◆ **Records contained in a dataset**
########
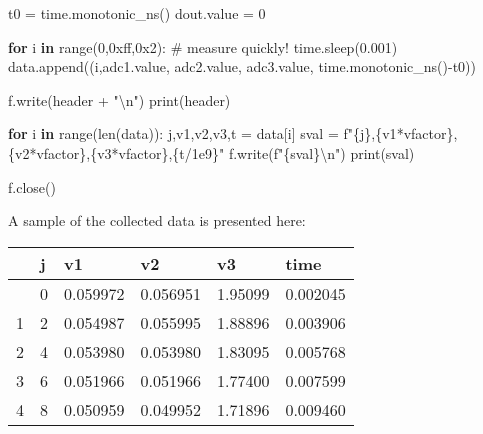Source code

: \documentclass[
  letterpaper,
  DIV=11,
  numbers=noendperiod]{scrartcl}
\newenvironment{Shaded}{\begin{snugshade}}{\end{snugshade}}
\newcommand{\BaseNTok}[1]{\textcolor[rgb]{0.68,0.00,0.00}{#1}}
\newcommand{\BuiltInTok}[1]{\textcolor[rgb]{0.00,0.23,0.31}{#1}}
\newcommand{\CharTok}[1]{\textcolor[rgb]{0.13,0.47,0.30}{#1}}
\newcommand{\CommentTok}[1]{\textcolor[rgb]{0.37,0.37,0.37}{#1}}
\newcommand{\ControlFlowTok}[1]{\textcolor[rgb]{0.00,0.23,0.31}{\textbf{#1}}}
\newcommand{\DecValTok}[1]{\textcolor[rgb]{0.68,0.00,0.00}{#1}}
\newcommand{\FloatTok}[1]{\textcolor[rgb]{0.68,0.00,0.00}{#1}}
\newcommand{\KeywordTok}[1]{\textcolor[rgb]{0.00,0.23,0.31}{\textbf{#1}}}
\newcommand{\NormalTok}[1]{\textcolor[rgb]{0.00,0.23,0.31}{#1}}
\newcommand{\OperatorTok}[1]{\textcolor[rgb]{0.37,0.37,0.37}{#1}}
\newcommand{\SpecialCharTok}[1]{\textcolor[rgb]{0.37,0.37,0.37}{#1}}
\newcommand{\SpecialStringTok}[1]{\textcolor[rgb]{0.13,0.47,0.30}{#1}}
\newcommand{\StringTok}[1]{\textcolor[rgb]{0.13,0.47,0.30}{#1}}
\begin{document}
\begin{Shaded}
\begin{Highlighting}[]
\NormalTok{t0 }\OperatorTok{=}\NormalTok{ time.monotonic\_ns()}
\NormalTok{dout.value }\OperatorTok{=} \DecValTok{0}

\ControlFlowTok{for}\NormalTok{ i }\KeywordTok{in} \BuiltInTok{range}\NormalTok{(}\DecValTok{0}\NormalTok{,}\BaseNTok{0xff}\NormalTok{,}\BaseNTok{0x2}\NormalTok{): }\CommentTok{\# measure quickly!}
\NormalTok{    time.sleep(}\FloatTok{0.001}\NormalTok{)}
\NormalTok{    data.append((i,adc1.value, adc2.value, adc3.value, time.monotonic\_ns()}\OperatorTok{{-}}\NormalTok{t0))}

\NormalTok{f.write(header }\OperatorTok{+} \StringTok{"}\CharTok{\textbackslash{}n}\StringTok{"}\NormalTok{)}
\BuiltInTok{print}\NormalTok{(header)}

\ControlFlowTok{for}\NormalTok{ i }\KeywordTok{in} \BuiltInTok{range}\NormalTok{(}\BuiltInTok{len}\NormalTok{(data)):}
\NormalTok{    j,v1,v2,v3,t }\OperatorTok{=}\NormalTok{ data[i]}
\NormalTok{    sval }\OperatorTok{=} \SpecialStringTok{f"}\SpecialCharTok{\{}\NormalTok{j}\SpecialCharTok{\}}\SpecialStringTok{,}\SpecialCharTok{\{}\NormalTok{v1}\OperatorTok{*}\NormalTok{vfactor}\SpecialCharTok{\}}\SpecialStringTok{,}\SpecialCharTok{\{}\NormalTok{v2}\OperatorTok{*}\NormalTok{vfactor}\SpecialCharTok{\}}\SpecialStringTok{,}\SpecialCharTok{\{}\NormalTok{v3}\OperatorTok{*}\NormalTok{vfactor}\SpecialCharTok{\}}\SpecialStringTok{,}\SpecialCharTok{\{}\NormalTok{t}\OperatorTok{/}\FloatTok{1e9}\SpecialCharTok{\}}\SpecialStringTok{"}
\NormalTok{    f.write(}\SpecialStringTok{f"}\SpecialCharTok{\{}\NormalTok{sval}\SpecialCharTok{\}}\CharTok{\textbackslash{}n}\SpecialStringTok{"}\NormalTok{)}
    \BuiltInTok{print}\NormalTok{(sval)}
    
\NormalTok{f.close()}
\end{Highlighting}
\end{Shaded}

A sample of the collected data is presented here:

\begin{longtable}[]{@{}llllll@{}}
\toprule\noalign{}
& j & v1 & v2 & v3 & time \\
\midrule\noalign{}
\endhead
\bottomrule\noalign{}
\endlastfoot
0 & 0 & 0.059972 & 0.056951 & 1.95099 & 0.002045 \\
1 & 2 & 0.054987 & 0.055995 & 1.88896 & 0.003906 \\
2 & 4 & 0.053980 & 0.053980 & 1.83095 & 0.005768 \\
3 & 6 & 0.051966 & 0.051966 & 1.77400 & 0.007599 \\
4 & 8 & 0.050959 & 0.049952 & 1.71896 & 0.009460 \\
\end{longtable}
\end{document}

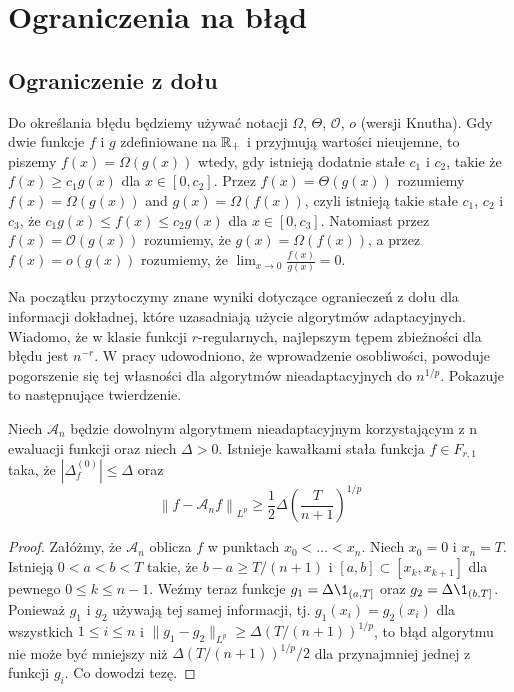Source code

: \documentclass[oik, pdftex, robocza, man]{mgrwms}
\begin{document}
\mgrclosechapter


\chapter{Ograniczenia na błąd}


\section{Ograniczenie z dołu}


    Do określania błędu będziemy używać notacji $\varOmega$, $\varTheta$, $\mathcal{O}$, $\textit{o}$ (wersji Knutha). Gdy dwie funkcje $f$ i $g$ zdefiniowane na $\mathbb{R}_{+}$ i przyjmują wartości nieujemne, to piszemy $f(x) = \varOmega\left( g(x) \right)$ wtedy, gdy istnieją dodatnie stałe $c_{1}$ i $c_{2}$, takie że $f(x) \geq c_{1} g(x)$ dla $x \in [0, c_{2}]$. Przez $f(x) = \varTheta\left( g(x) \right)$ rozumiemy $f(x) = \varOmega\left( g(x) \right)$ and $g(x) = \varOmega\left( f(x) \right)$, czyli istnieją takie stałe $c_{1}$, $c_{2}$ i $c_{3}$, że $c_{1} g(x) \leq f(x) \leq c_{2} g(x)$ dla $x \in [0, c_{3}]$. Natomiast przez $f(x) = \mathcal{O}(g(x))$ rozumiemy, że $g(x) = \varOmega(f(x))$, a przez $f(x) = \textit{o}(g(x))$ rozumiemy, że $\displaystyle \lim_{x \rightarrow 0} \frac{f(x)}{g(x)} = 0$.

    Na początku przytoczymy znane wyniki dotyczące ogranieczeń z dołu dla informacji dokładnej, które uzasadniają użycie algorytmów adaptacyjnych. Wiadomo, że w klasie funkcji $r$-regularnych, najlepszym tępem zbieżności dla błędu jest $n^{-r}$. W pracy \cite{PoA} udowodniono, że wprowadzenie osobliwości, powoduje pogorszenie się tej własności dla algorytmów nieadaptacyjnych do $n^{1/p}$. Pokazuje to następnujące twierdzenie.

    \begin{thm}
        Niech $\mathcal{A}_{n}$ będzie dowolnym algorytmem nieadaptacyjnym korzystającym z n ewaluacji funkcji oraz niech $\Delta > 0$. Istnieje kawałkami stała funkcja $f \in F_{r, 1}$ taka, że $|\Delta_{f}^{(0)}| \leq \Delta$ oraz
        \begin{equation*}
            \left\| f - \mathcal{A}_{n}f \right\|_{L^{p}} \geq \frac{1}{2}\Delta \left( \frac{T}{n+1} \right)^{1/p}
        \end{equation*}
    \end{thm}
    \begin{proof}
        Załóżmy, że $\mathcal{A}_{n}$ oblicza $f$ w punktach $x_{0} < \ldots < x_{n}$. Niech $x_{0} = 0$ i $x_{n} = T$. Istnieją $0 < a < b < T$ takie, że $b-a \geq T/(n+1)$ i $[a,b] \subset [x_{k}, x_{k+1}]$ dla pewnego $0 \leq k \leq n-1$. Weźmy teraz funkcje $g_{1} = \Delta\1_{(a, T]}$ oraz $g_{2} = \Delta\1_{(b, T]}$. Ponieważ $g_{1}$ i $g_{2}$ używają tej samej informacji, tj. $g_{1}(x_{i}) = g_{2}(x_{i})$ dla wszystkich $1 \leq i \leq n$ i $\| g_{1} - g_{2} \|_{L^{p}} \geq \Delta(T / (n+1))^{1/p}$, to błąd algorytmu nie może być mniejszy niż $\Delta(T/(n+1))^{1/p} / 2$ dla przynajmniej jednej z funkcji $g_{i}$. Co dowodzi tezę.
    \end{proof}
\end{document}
########
◆ **Task**
Write out every line of the entries that holds the word "header".

◆ **Your response**
\NormalTok{f.write(header }\OperatorTok{+} \StringTok{"}\CharTok{\textbackslash{}n}\StringTok{"}\NormalTok{)}
\BuiltInTok{print}\NormalTok{(header)}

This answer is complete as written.